*WHAT YOU NEED TO DO:* Leave the pictures out. Transcribe exactly every line from the start of the records through the one containing "But keep in".

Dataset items
====

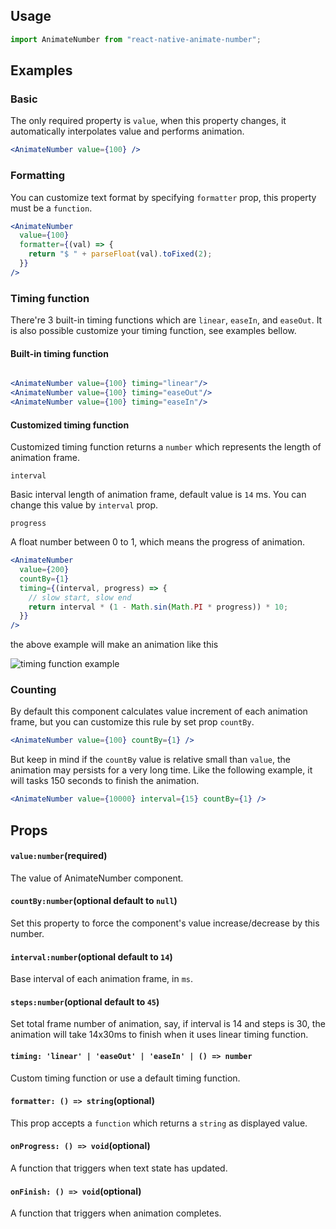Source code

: ## Usage

```jsx
import AnimateNumber from "react-native-animate-number";
```

## Examples

### Basic

The only required property is `value`, when this property changes, it automatically interpolates
value and performs animation.

```jsx
<AnimateNumber value={100} />
```

### Formatting

You can customize text format by specifying `formatter` prop, this property must be a `function`.

```jsx
<AnimateNumber
  value={100}
  formatter={(val) => {
    return "$ " + parseFloat(val).toFixed(2);
  }}
/>
```

### Timing function

There're 3 built-in timing functions which are `linear`, `easeIn`, and `easeOut`.
It is also possible customize your timing function, see examples bellow.

#### Built-in timing function

```jsx

<AnimateNumber value={100} timing="linear"/>
<AnimateNumber value={100} timing="easeOut"/>
<AnimateNumber value={100} timing="easeIn"/>

```

#### Customized timing function

Customized timing function returns a `number` which represents the length of animation frame.

`interval`

Basic interval length of animation frame, default value is `14` ms. You can change this value by `interval` prop.

`progress`

A float number between 0 to 1, which means the progress of animation.

```jsx
<AnimateNumber
  value={200}
  countBy={1}
  timing={(interval, progress) => {
    // slow start, slow end
    return interval * (1 - Math.sin(Math.PI * progress)) * 10;
  }}
/>
```

the above example will make an animation like this

![timing function example](img/timing1.gif)

### Counting

By default this component calculates value increment of each animation frame,
but you can customize this rule by set prop `countBy`.

```jsx
<AnimateNumber value={100} countBy={1} />
```

But keep in mind if the `countBy` value is relative small than `value`, the animation may persists for a very long time.
Like the following example, it will tasks 150 seconds to finish the animation.

```jsx
<AnimateNumber value={10000} interval={15} countBy={1} />
```

## Props

#### `value:number`(required)

The value of AnimateNumber component.

#### `countBy:number`(optional default to `null`)

Set this property to force the component's value increase/decrease by this number.

#### `interval:number`(optional default to `14`)

Base interval of each animation frame, in `ms`.

#### `steps:number`(optional default to `45`)

Set total frame number of animation, say, if interval is 14 and steps is 30, the animation will take 14x30ms to finish when it uses linear timing function.

#### `timing: 'linear' | 'easeOut' | 'easeIn' | () => number`

Custom timing function or use a default timing function.

#### `formatter: () => string`(optional)

This prop accepts a `function` which returns a `string` as displayed value.

#### `onProgress: () => void`(optional)

A function that triggers when text state has updated.

#### `onFinish: () => void`(optional)

A function that triggers when animation completes.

====

*SOLUTION FOR THIS TASK:*
Source code

: ## Usage

```jsx
import AnimateNumber from "react-native-animate-number";
```

## Examples

### Basic

The only required property is `value`, when this property changes, it automatically interpolates
value and performs animation.

```jsx
<AnimateNumber value={100} />
```

### Formatting

You can customize text format by specifying `formatter` prop, this property must be a `function`.

```jsx
<AnimateNumber
  value={100}
  formatter={(val) => {
    return "$ " + parseFloat(val).toFixed(2);
  }}
/>
```

### Timing function

There're 3 built-in timing functions which are `linear`, `easeIn`, and `easeOut`.
It is also possible customize your timing function, see examples bellow.

#### Built-in timing function

```jsx

<AnimateNumber value={100} timing="linear"/>
<AnimateNumber value={100} timing="easeOut"/>
<AnimateNumber value={100} timing="easeIn"/>

```

#### Customized timing function

Customized timing function returns a `number` which represents the length of animation frame.

`interval`

Basic interval length of animation frame, default value is `14` ms. You can change this value by `interval` prop.

`progress`

A float number between 0 to 1, which means the progress of animation.

```jsx
<AnimateNumber
  value={200}
  countBy={1}
  timing={(interval, progress) => {
    // slow start, slow end
    return interval * (1 - Math.sin(Math.PI * progress)) * 10;
  }}
/>
```

the above example will make an animation like this

![timing function example](img/timing1.gif)

### Counting

By default this component calculates value increment of each animation frame,
but you can customize this rule by set prop `countBy`.

```jsx
<AnimateNumber value={100} countBy={1} />
```

But keep in mind if the `countBy` value is relative small than `value`, the animation may persists for a very long time.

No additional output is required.